Work instructions: Please copy each line in the records below that contains the string "host".

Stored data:

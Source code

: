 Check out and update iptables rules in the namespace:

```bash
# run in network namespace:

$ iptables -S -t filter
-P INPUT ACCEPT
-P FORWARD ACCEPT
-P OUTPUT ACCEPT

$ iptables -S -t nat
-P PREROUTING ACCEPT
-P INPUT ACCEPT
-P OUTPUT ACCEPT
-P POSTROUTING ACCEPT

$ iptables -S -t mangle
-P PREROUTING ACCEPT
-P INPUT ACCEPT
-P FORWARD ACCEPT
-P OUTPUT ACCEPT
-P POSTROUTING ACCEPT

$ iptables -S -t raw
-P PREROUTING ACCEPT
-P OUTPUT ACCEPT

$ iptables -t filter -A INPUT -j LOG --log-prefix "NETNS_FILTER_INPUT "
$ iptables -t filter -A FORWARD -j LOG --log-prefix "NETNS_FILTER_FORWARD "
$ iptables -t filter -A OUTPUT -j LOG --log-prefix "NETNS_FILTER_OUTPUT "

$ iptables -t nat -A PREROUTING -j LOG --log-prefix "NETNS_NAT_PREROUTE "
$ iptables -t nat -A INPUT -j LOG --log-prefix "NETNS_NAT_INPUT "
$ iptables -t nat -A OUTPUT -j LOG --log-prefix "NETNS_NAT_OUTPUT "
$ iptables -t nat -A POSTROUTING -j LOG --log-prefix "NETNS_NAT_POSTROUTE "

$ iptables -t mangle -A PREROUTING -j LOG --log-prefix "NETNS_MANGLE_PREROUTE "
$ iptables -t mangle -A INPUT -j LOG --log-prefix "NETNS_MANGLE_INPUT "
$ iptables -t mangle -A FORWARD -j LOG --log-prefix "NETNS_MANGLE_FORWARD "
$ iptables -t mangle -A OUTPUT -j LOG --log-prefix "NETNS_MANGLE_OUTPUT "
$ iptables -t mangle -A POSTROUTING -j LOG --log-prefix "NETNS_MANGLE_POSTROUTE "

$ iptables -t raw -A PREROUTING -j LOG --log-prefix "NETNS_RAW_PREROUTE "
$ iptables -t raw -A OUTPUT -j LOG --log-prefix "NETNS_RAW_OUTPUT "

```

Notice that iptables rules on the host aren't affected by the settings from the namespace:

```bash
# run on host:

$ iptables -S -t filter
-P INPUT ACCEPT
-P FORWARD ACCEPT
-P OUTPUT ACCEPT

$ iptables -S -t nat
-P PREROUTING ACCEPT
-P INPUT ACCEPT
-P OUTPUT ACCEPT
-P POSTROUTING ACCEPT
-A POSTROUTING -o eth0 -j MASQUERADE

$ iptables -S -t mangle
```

The completed task:
Notice that iptables rules on the host aren't affected by the settings from the namespace:
# run on host:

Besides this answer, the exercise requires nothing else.